[Prompt]
Every line of the data below should be written out word for word.

[Supplied data]
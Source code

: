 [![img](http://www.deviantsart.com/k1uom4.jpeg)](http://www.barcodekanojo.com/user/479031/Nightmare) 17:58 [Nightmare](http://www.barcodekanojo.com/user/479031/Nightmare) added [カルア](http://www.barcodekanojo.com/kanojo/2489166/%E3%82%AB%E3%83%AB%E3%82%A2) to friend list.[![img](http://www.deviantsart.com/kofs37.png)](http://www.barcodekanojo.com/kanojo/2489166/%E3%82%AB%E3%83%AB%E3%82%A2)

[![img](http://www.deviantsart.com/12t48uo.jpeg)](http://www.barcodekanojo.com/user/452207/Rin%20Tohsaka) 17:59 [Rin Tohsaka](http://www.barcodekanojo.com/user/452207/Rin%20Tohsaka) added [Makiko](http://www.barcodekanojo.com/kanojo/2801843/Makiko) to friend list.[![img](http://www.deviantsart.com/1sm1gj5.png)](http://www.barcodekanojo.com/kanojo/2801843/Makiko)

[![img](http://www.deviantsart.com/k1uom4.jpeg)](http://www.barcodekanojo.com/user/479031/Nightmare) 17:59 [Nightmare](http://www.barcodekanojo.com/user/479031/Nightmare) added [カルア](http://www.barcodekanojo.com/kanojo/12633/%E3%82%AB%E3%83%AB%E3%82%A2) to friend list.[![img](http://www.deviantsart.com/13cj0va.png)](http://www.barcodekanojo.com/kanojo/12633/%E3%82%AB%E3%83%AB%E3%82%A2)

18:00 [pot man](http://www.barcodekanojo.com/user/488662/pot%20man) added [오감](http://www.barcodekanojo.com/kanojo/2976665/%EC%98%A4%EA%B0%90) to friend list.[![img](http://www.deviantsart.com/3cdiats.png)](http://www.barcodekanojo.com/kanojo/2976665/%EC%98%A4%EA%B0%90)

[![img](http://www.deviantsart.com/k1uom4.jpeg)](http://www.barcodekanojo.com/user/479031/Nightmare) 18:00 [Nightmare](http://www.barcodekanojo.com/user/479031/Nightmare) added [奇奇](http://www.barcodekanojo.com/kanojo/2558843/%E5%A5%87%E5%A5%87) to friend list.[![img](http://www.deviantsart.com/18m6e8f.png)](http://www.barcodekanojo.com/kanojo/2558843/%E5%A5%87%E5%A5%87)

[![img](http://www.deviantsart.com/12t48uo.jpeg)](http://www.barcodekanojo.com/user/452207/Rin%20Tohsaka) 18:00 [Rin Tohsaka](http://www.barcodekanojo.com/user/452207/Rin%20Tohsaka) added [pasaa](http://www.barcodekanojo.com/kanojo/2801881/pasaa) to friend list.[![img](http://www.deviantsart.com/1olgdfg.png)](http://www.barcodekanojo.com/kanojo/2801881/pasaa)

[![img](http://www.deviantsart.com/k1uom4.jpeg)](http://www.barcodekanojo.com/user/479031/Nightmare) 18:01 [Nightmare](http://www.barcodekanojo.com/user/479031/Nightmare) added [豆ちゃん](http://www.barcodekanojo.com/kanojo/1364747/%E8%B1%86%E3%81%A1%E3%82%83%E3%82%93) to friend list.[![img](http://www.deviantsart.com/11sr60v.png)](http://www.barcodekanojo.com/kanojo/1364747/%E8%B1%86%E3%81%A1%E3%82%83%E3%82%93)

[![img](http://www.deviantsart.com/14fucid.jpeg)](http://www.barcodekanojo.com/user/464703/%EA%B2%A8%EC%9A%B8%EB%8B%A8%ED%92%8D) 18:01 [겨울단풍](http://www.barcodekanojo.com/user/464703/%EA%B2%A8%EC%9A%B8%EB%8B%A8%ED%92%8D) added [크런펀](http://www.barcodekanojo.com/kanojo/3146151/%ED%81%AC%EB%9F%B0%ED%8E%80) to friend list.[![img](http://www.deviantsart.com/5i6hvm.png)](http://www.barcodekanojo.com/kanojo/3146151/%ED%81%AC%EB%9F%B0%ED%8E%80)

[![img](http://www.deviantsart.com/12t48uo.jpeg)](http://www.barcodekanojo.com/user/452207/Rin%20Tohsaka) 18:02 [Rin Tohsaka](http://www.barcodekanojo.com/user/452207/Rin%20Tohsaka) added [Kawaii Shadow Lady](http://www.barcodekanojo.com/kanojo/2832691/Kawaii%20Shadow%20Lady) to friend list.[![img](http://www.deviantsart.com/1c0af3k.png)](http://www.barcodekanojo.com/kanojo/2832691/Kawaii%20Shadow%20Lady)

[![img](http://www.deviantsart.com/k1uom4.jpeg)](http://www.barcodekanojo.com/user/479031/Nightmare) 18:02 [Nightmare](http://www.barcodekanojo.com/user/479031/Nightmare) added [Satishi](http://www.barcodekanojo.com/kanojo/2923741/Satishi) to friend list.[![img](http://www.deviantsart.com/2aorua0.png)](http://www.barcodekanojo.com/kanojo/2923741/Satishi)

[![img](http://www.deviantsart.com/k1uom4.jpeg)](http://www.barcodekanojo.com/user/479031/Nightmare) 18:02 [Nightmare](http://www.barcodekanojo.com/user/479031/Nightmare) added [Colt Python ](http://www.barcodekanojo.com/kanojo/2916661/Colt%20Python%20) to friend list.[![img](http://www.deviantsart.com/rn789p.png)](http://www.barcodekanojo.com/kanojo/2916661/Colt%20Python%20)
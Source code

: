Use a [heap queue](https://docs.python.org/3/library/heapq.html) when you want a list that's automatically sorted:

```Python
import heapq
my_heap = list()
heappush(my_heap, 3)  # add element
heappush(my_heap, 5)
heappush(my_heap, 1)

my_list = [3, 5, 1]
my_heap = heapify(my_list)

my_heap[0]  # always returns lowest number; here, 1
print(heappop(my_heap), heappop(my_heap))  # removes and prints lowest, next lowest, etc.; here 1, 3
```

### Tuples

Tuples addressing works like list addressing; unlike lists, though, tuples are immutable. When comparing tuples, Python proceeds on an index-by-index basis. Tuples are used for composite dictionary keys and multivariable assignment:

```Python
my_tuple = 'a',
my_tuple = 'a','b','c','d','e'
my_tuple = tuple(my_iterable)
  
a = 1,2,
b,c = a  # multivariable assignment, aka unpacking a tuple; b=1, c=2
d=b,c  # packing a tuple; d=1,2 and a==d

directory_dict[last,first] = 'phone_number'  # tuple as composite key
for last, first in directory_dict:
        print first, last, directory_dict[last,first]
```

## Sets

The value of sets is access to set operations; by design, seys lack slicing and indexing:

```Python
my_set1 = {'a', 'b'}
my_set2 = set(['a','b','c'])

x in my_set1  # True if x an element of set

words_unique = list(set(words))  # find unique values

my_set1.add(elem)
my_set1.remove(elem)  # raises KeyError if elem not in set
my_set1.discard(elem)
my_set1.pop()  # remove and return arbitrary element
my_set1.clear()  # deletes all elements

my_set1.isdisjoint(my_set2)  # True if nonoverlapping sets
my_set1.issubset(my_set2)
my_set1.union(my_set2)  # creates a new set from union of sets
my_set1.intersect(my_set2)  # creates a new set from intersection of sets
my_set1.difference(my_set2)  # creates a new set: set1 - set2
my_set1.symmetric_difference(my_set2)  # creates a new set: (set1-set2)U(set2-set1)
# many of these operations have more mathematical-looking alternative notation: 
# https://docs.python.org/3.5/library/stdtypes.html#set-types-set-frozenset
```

[Solution for this problem]
Source code

: [![img](http://www.deviantsart.com/k1uom4.jpeg)](http://www.barcodekanojo.com/user/479031/Nightmare) 17:58 [Nightmare](http://www.barcodekanojo.com/user/479031/Nightmare) added [カルア](http://www.barcodekanojo.com/kanojo/2489166/%E3%82%AB%E3%83%AB%E3%82%A2) to friend list.[![img](http://www.deviantsart.com/kofs37.png)](http://www.barcodekanojo.com/kanojo/2489166/%E3%82%AB%E3%83%AB%E3%82%A2)

[![img](http://www.deviantsart.com/12t48uo.jpeg)](http://www.barcodekanojo.com/user/452207/Rin%20Tohsaka) 17:59 [Rin Tohsaka](http://www.barcodekanojo.com/user/452207/Rin%20Tohsaka) added [Makiko](http://www.barcodekanojo.com/kanojo/2801843/Makiko) to friend list.[![img](http://www.deviantsart.com/1sm1gj5.png)](http://www.barcodekanojo.com/kanojo/2801843/Makiko)

[![img](http://www.deviantsart.com/k1uom4.jpeg)](http://www.barcodekanojo.com/user/479031/Nightmare) 17:59 [Nightmare](http://www.barcodekanojo.com/user/479031/Nightmare) added [カルア](http://www.barcodekanojo.com/kanojo/12633/%E3%82%AB%E3%83%AB%E3%82%A2) to friend list.[![img](http://www.deviantsart.com/13cj0va.png)](http://www.barcodekanojo.com/kanojo/12633/%E3%82%AB%E3%83%AB%E3%82%A2)

18:00 [pot man](http://www.barcodekanojo.com/user/488662/pot%20man) added [오감](http://www.barcodekanojo.com/kanojo/2976665/%EC%98%A4%EA%B0%90) to friend list.[![img](http://www.deviantsart.com/3cdiats.png)](http://www.barcodekanojo.com/kanojo/2976665/%EC%98%A4%EA%B0%90)

[![img](http://www.deviantsart.com/k1uom4.jpeg)](http://www.barcodekanojo.com/user/479031/Nightmare) 18:00 [Nightmare](http://www.barcodekanojo.com/user/479031/Nightmare) added [奇奇](http://www.barcodekanojo.com/kanojo/2558843/%E5%A5%87%E5%A5%87) to friend list.[![img](http://www.deviantsart.com/18m6e8f.png)](http://www.barcodekanojo.com/kanojo/2558843/%E5%A5%87%E5%A5%87)

[![img](http://www.deviantsart.com/12t48uo.jpeg)](http://www.barcodekanojo.com/user/452207/Rin%20Tohsaka) 18:00 [Rin Tohsaka](http://www.barcodekanojo.com/user/452207/Rin%20Tohsaka) added [pasaa](http://www.barcodekanojo.com/kanojo/2801881/pasaa) to friend list.[![img](http://www.deviantsart.com/1olgdfg.png)](http://www.barcodekanojo.com/kanojo/2801881/pasaa)

[![img](http://www.deviantsart.com/k1uom4.jpeg)](http://www.barcodekanojo.com/user/479031/Nightmare) 18:01 [Nightmare](http://www.barcodekanojo.com/user/479031/Nightmare) added [豆ちゃん](http://www.barcodekanojo.com/kanojo/1364747/%E8%B1%86%E3%81%A1%E3%82%83%E3%82%93) to friend list.[![img](http://www.deviantsart.com/11sr60v.png)](http://www.barcodekanojo.com/kanojo/1364747/%E8%B1%86%E3%81%A1%E3%82%83%E3%82%93)

[![img](http://www.deviantsart.com/14fucid.jpeg)](http://www.barcodekanojo.com/user/464703/%EA%B2%A8%EC%9A%B8%EB%8B%A8%ED%92%8D) 18:01 [겨울단풍](http://www.barcodekanojo.com/user/464703/%EA%B2%A8%EC%9A%B8%EB%8B%A8%ED%92%8D) added [크런펀](http://www.barcodekanojo.com/kanojo/3146151/%ED%81%AC%EB%9F%B0%ED%8E%80) to friend list.[![img](http://www.deviantsart.com/5i6hvm.png)](http://www.barcodekanojo.com/kanojo/3146151/%ED%81%AC%EB%9F%B0%ED%8E%80)

[![img](http://www.deviantsart.com/12t48uo.jpeg)](http://www.barcodekanojo.com/user/452207/Rin%20Tohsaka) 18:02 [Rin Tohsaka](http://www.barcodekanojo.com/user/452207/Rin%20Tohsaka) added [Kawaii Shadow Lady](http://www.barcodekanojo.com/kanojo/2832691/Kawaii%20Shadow%20Lady) to friend list.[![img](http://www.deviantsart.com/1c0af3k.png)](http://www.barcodekanojo.com/kanojo/2832691/Kawaii%20Shadow%20Lady)

[![img](http://www.deviantsart.com/k1uom4.jpeg)](http://www.barcodekanojo.com/user/479031/Nightmare) 18:02 [Nightmare](http://www.barcodekanojo.com/user/479031/Nightmare) added [Satishi](http://www.barcodekanojo.com/kanojo/2923741/Satishi) to friend list.[![img](http://www.deviantsart.com/2aorua0.png)](http://www.barcodekanojo.com/kanojo/2923741/Satishi)

[![img](http://www.deviantsart.com/k1uom4.jpeg)](http://www.barcodekanojo.com/user/479031/Nightmare) 18:02 [Nightmare](http://www.barcodekanojo.com/user/479031/Nightmare) added [Colt Python ](http://www.barcodekanojo.com/kanojo/2916661/Colt%20Python%20) to friend list.[![img](http://www.deviantsart.com/rn789p.png)](http://www.barcodekanojo.com/kanojo/2916661/Colt%20Python%20)
Source code

:Use a [heap queue](https://docs.python.org/3/library/heapq.html) when you want a list that's automatically sorted:

```Python
import heapq
my_heap = list()
heappush(my_heap, 3)  # add element
heappush(my_heap, 5)
heappush(my_heap, 1)

my_list = [3, 5, 1]
my_heap = heapify(my_list)

my_heap[0]  # always returns lowest number; here, 1
print(heappop(my_heap), heappop(my_heap))  # removes and prints lowest, next lowest, etc.; here 1, 3
```

### Tuples

Tuples addressing works like list addressing; unlike lists, though, tuples are immutable. When comparing tuples, Python proceeds on an index-by-index basis. Tuples are used for composite dictionary keys and multivariable assignment:

```Python
my_tuple = 'a',
my_tuple = 'a','b','c','d','e'
my_tuple = tuple(my_iterable)
  
a = 1,2,
b,c = a  # multivariable assignment, aka unpacking a tuple; b=1, c=2
d=b,c  # packing a tuple; d=1,2 and a==d

directory_dict[last,first] = 'phone_number'  # tuple as composite key
for last, first in directory_dict:
        print first, last, directory_dict[last,first]
```

## Sets

The value of sets is access to set operations; by design, seys lack slicing and indexing:

```Python
my_set1 = {'a', 'b'}
my_set2 = set(['a','b','c'])

x in my_set1  # True if x an element of set

words_unique = list(set(words))  # find unique values

my_set1.add(elem)
my_set1.remove(elem)  # raises KeyError if elem not in set
my_set1.discard(elem)
my_set1.pop()  # remove and return arbitrary element
my_set1.clear()  # deletes all elements

my_set1.isdisjoint(my_set2)  # True if nonoverlapping sets
my_set1.issubset(my_set2)
my_set1.union(my_set2)  # creates a new set from union of sets
my_set1.intersect(my_set2)  # creates a new set from intersection of sets
my_set1.difference(my_set2)  # creates a new set: set1 - set2
my_set1.symmetric_difference(my_set2)  # creates a new set: (set1-set2)U(set2-set1)
# many of these operations have more mathematical-looking alternative notation: 
# https://docs.python.org/3.5/library/stdtypes.html#set-types-set-frozenset
```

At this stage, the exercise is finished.